| |
| |
| |
Een vlaag van verstandsverbijstering
Nagieb Mahfoez
(Vertaling Johan de Bakker en Richard van Leeuwen)
Wat is krankzinnigheid?
Blijkbaar is het een toestand die even mysterieus is als het leven en de dood. Je kunt er behoorlijk veel over te weten komen als je er van buitenaf naar kijkt, maar de kern, de essentie blijft een ontoegankelijk geheim. Onze hoofdpersoon weet nu dat hij enige tijd te gast is geweest in de stadskliniek van Cairo, en hij kan zich, nu, zijn vroegere leven herinneren, zoals alle mensen die bij hun verstand zijn; ook is hij zich bewust van het heden. Maar tot de verwarde herinneringen aan die korte periode - het duurde niet lang, God zij dank - kan zijn bewustzijn niet doordringen, hij is van niets zeker. Het was een reis naar een wonderbaarlijke, etherische wereld. Uit de mist doemen gezichten op, met vage gelaatstrekken; telkens wanneer hij probeert een straaltje licht van zijn herinnering erop te werpen, vluchten ze weg en worden ze opgeslokt door de duisternis. Soms bereikt een soort gefluister zijn oren, maar zodra hij zijn best doet de herkomst te bepalen, verdwijnt het snel en blijft er stilte en verwarring achter. Die toverachtige tijd met al zijn vreugde en pijn is verdwenen. Zelfs degenen die deze wonderbaarlijke periode hebben meegemaakt, hebben er een dik gordijn van stilte voorgehangen en doen om een voor de hand liggende reden alsof ze er niets van weten.

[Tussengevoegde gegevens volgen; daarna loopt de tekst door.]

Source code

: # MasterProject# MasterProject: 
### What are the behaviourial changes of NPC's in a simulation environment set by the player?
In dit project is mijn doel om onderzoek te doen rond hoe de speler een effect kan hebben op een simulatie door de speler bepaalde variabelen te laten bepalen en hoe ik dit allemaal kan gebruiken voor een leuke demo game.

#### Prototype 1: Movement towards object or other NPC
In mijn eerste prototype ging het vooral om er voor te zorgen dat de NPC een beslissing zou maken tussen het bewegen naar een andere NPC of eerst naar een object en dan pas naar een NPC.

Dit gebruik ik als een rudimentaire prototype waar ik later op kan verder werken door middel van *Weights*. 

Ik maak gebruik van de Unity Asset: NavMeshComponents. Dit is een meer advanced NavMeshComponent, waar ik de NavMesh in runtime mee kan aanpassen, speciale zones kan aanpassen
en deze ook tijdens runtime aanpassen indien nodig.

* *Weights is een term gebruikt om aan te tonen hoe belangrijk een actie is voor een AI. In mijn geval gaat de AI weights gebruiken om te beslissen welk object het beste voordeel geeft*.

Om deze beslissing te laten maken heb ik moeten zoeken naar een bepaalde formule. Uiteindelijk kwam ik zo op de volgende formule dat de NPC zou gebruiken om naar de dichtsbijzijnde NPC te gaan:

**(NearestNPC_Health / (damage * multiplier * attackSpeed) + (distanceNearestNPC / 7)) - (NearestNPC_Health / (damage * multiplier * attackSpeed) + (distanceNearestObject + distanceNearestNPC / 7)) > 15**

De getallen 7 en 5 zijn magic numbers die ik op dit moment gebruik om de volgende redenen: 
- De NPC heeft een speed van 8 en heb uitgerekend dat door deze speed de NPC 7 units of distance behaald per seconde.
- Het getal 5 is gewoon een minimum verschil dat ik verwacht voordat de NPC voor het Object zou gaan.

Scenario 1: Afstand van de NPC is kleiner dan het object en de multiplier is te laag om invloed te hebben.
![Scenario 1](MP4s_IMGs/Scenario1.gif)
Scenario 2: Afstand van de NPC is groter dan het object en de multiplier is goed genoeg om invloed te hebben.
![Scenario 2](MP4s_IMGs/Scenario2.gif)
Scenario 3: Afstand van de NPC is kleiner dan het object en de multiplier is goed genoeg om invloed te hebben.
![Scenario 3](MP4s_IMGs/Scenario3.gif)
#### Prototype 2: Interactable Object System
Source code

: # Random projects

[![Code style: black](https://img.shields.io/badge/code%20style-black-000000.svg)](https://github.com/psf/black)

De periode is in vergetelheid geraakt zonder dat een betrouwbaar geschiedschrijver de kans heeft gekregen de wonderlijke voorvallen ervan op te tekenen. Waardoor is het gekomen? Wanneer is het gebeurd? Hoe waren de mensen erachter gekomen dat dit verstand geen verstand meer was? En dat de eigenaar ervan een zonderling was geworden die afgezonderd moest worden van de mensen alsof hij een roofdier was?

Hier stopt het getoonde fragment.